Commit generated artifacts.

Info

Molecule scenarios are also executed in the project CI to ensure code quality and compliance and tested against various versions of ansible-core and other Python dependencies.

Executing Molecule with advanced CLI syntax¶

You may also run Molecule by leveraging its CLI syntax directly from the root of the collection path: ansible_collections/arista/avd.

Examples:

# Change to root collection directory
cd ansible_collections/arista/avd

# Run eos_cli_config_gen scenario
molecule converge -s eos_cli_config_gen

# Run eos_cli_config_gen scenario limiting to "logging" host only
molecule converge -s eos_cli_config_gen -- --limit logging

# Run eos_designs unit_test scenario with verbosity
molecule converge -s eos_designs_unit_tests -- -vvv

Ansible-test¶

The AVD project leverages ansible-test to run sanity, unit and integration tests for the arista.avd Ansible Collection.

Testing is performed automatically as part of the CI pipeline.
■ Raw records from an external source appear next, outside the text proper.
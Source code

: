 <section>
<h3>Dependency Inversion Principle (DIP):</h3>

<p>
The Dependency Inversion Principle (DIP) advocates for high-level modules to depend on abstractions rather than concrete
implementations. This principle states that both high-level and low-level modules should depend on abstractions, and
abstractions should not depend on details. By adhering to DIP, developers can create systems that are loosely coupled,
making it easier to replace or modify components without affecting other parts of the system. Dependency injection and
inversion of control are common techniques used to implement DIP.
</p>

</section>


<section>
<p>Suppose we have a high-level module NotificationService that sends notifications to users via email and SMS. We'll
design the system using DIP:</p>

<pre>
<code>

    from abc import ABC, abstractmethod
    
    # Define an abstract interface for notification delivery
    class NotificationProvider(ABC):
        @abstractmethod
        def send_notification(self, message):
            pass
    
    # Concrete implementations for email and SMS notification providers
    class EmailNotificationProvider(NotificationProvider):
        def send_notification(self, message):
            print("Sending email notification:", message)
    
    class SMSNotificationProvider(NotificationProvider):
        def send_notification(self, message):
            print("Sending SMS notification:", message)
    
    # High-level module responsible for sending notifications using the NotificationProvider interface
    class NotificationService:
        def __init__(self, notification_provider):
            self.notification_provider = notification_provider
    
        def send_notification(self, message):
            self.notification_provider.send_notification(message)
If troubleshooting is required, a Makefile at the root of the avd repository supports the following targets to execute ansible-test:

sanity: Run ansible-test sanity validation.
unit-tests: Run unit test cases using ansible-test. Optionally specify ANSIBLE_TEST_MODE=<venv|docker> (default: venv).
integration-tests: Run integration test cases using ansible-test. Optionally specify ANSIBLE_TEST_MODE=<venv|docker> (default: venv).

Examples:

# Run ansible-test sanity validation.
make sanity

# Run unit test cases using ansible-test with venv (default)
make unit-tests

# Run integration test cases using ansible-test with docker.
make integration-tests ANSIBLE_TEST_MODE=docker

Tox¶

The AVD project leverages Tox to run unit and integration of the pyavd Python package.

Testing is performed automatically as part of the CI pipeline. If troubleshooting is required, a Makefile at the root of the avd repository supports the following targets to execute tox:

pyavd-test: Test PyAVD Python code with tox.

Example:

# Run tox on pyavd
make pyavd-test